Most Threedonians, being well-edumacated and informed as you all are, have known for while that the African country of Mali has been dealing with (read “losing”) and Islamist insurgency (read “take over with future radical oppression in the offing) for awhile now. We’ve talked about it before here and here. Well the French have conducted air raids in the area and have been stepping up their military involvement. As Walter Russell Mead writes at his American Interest blog Via Meadia… Dien Bien Phu? (Gesundheit!)
On Monday, French Foreign Minister Laurent Fabius had his own “mission accomplished” moment, announcing that French forces had halted the Islamist advance through Mali just hours before extremist forces captured Diabaly, an important Mali military post. The Islamists are now closer to the country’s capital than ever, and France is more than tripling its forces in response. Mali’s Islamists feel confident that France is getting sucked into a conflict that will be much harder than it ever imagined, against an enemy that can play the long game:
France “has fallen into a trap which is much more dangerous than Iraq, Afghanistan or Somalia,” Oumar Ould Hamaha, an insurgent leader, told Europe 1 radio. Stirring longstanding fears that the far-flung military operation in Mali could inspire vengeance as far away as Europe, he warned that the intervention had “opened the gates of hell for all the French.”
It’s too early to tell whether Mali will really become a quagmire; insurgents always make grand claims about their power, but only some are able to make good on it. Even so, France clearly underestimated the initial jihadist military strength in Mali, and the country is already turning to the US for logistical support.
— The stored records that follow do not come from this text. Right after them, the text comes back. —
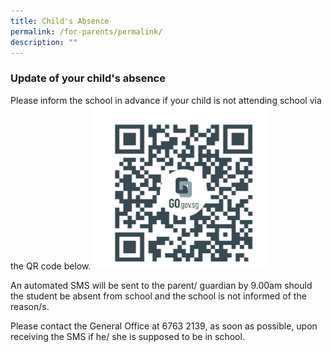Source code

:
 ```yaml
---
title: Child's Absence
permalink: /for-parents/permalink/
description: ""
---
```

<p><h3>Update of your child's absence</h3>
<p>Please inform the school in advance if your child is not attending  school via  the QR code below.

<body>	
<img style="width:55%" src="/images/qr code.jpg">
</body>	

<p>An automated SMS will be sent to the parent/ guardian by 9.00am should the student be absent from school and the school is not informed of the reason/s.
	
<p>Please contact the General Office at 6763 2139, as soon as possible, upon receiving the SMS if he/ she is supposed to be in school.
France needs US help, and the US should give it. Just as France’s Libyan intervention failed because the country ran out of military supplies, France’s Malian adventure could collapse without our support. But the situation nevertheless raises alarms. The last time the US supported a major French military operation was the infamous Battle of Dien Bien Phu in Vietnam during the First Indochina War. The French were completely routed, and the US launched the Vietnam War soon after. We hope Mali doesn’t turn into another Dien Bien Phu.
I’m not sure we need to help the French out necessarily but whatever side of that debate you fall… I do not trust current leadership to carry it out (French or American). If it wouldn’t involve our own blood and treasure I might glean some schadenfreude from watching the SCOAMF stumble his way through this looming debacle. But alas… the situation is and will be too tragic to garner any thing other than anger and sadness most likely.
In a long history of phenomenal post titles, Floyd, I’m putting this one in your Top 5.
To the Mali support, President Obama fancies himself part-JFK (when he’s not invoking Lincoln, FDR and/or Reagan), might as well have his Vietnam moment along with it. Let’s just hope we win all these land-battles, too.
“Mali’s Islamists feel confident that France is getting sucked into a conflict that will be much harder than it ever imagined, against an enemy that can play the long game.” The Islamists said the same thing about the U.S. in Iraq and Afghanistan; most of them are long dead.
The French aren’t the US, and, sadly, the US now isn’t the same as the US you reference. Well, I suppose besides those Oval Office-order drone-bombings.
History isn’t just one damned thing after another. It’s one damned thing, over and over and over again.
Word!
Dance a Mali ballet in a Timbuc tu-tu…
Well, at least the desert camo will still be needed. No jungle fatigues or boots needed. Fire up the Creedence Clearwater Revival music!
Bridget Bardot was right. Time to pay up now.
I’m curious to see how this will go down in France given the huge number of Muslims living there now. Not to mention the many Muslims in the French army.